Все заметили перемену в Мэгги, но понимали так: девочка становится взрослой, и никто не задумался, а что это для нее значит, – Мэгги слишком хорошо скрывала свое отчаяние. Давние уроки она усвоила прочно, самообладание у нее было потрясающее, гордость неслыханная. Никто не должен знать, что с ней происходит, она не выдаст себя до конца; примеры всегда были перед глазами – Фиа, Фрэнк, Стюарт, а она той же породы и унаследовала тот же нрав.
Но отец Ральф бывал в Дрохеде постоянно, следил за преображением Мэгги, и, когда она расцвела было девической прелестью и вдруг стала гаснуть и утратила всю свою живость, его охватила тревога, а потом и страх. У него на глазах тают, чахнут и тело ее, и душа; Мэгги ускользает от всех, замыкается в себе, и невыносимо смотреть, как она превращается во вторую Фиону. Огромные глаза распахнуты навстречу какому-то надвигающемуся ужасу, матово-бледная кожа, не знающая ни загара, ни веснушек, становится все прозрачнее. Если так пойдет дальше, думал он, скоро от нее останутся одни глаза, она скроется в них, как змея, глотающая собственный хвост, и в мире, невесомый и почти незримый, будет двигаться только серебристый луч, еле уловимый краешком глаза, словно пугливые тени и темные пятнышки, мелькающие на белой стене.
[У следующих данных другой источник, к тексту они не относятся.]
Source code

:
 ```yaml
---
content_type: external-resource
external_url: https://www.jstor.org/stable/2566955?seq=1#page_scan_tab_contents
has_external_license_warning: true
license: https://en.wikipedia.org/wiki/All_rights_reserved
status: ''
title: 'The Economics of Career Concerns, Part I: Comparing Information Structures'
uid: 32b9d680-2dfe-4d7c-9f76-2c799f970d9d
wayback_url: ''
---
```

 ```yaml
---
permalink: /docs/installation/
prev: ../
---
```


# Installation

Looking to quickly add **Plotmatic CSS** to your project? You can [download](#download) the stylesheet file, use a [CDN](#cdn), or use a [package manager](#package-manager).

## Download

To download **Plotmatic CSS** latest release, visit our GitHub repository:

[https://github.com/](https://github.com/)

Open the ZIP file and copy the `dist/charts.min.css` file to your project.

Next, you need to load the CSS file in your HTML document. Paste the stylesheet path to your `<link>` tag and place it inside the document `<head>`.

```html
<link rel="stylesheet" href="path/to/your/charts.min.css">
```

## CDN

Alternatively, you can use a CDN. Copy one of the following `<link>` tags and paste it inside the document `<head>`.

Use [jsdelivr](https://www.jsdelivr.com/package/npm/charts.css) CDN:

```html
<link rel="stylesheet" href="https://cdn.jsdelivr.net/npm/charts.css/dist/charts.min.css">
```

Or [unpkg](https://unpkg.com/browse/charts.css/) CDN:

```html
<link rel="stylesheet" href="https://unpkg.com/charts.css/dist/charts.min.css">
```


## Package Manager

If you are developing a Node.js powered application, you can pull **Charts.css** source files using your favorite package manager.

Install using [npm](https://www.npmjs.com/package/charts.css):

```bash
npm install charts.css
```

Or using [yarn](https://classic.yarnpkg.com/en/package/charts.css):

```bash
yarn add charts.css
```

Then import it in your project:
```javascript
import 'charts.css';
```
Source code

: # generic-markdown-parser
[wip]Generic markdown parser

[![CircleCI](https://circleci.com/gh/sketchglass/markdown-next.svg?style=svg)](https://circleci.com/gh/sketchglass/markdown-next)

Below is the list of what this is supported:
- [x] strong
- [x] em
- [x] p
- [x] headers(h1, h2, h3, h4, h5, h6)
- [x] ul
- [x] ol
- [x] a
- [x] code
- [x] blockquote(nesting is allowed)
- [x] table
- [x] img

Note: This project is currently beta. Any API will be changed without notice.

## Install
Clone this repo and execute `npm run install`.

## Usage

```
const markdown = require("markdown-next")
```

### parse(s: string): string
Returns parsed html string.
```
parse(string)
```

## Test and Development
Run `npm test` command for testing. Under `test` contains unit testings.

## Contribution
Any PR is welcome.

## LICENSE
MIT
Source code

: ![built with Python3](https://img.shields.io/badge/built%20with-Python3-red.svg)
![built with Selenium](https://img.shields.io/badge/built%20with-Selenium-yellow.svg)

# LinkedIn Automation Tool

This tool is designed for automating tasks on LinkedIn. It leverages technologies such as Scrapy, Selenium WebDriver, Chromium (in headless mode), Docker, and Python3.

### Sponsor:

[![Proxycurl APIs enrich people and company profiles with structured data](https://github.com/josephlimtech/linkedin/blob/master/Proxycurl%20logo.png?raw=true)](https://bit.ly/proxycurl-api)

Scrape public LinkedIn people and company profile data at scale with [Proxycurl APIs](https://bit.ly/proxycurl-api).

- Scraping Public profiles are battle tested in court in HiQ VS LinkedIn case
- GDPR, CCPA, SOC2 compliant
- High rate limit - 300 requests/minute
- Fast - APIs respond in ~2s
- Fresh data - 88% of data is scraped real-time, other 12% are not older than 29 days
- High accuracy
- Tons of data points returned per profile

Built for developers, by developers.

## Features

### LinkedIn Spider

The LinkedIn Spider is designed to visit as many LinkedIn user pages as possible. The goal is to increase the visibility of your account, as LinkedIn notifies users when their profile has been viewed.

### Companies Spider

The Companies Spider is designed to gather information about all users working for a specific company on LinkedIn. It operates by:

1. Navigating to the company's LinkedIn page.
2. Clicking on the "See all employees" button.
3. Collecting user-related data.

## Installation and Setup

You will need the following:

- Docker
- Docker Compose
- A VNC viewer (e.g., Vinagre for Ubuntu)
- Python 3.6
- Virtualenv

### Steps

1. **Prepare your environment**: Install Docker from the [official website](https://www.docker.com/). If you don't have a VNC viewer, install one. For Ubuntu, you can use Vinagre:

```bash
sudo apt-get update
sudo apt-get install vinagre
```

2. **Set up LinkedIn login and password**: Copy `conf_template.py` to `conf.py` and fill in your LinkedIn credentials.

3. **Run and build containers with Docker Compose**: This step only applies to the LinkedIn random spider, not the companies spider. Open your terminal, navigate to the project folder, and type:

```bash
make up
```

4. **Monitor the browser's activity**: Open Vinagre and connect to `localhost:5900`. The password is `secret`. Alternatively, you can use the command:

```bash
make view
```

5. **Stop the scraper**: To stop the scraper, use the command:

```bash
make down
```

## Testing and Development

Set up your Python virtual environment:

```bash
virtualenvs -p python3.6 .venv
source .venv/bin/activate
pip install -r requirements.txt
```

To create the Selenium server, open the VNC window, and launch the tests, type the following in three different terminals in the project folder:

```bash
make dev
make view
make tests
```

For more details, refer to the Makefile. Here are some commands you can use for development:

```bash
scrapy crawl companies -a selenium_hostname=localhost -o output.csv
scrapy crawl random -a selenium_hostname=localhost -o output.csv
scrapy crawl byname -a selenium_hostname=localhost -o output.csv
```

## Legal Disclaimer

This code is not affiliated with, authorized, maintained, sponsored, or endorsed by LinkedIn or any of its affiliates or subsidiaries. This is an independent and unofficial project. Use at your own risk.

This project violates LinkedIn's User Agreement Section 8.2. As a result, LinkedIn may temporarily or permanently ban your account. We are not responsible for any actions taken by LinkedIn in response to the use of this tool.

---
Ну нет, он выяснит, в чем дело, даже если правду придется вырвать у нее силой. Как на грех, совсем несносной стала Мэри Карсон, ее злила каждая минута, которую он проводил в доме Клири; лишь бесконечное терпение, изворотливость и такт помогали отцу Ральфу скрывать, как все в нем бунтует против ее самодурства. И столь несвойственное его натуре пристрастие к Мэгги не всегда одерживало победу над хитроумием природного дипломата, не заглушало и тайного довольства: приятно видеть, что его обаяние покоряет даже упрямую, вздорную ведьму Мэри Карсон. В душе его бушевала и рвалась с привязи доныне дремавшая нежность, жажда заботиться о чьем-то благополучии, кроме своего собственного, но пришлось признать, что бок о бок с этим чувством уживается и другое: холодная кошачья жестокость, стремление взять верх над тщеславной деспотичной бабой, одурачить ее. О, ему всегда этого хотелось! Старой паучихе вовек не взять над ним верх!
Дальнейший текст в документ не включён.